• [WHAT TO PRODUCE]:
Omitting all pictures, retype the entries below exactly as given.

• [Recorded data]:
*** Begin section ***
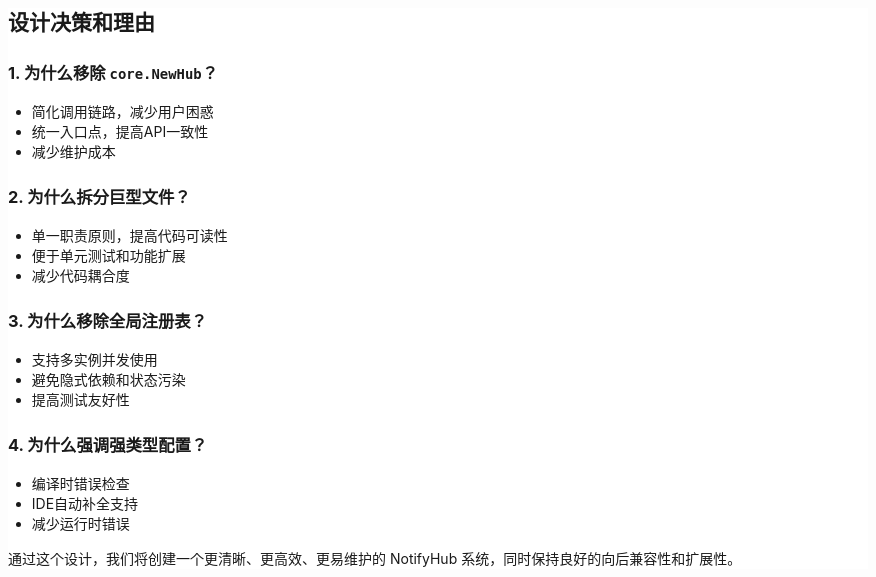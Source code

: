 ## 设计决策和理由

### 1. 为什么移除 `core.NewHub`？

- 简化调用链路，减少用户困惑
- 统一入口点，提高API一致性
- 减少维护成本

### 2. 为什么拆分巨型文件？

- 单一职责原则，提高代码可读性
- 便于单元测试和功能扩展
- 减少代码耦合度

### 3. 为什么移除全局注册表？

- 支持多实例并发使用
- 避免隐式依赖和状态污染
- 提高测试友好性

### 4. 为什么强调强类型配置？

- 编译时错误检查
- IDE自动补全支持
- 减少运行时错误

通过这个设计，我们将创建一个更清晰、更高效、更易维护的 NotifyHub 系统，同时保持良好的向后兼容性和扩展性。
*** End section ***
• [WRITTEN SOLUTION]:
Source code

: ## 设计决策和理由

### 1. 为什么移除 `core.NewHub`？

- 简化调用链路，减少用户困惑
- 统一入口点，提高API一致性
- 减少维护成本

### 2. 为什么拆分巨型文件？

- 单一职责原则，提高代码可读性
- 便于单元测试和功能扩展
- 减少代码耦合度

### 3. 为什么移除全局注册表？

- 支持多实例并发使用
- 避免隐式依赖和状态污染
- 提高测试友好性

### 4. 为什么强调强类型配置？

- 编译时错误检查
- IDE自动补全支持
- 减少运行时错误

通过这个设计，我们将创建一个更清晰、更高效、更易维护的 NotifyHub 系统，同时保持良好的向后兼容性和扩展性。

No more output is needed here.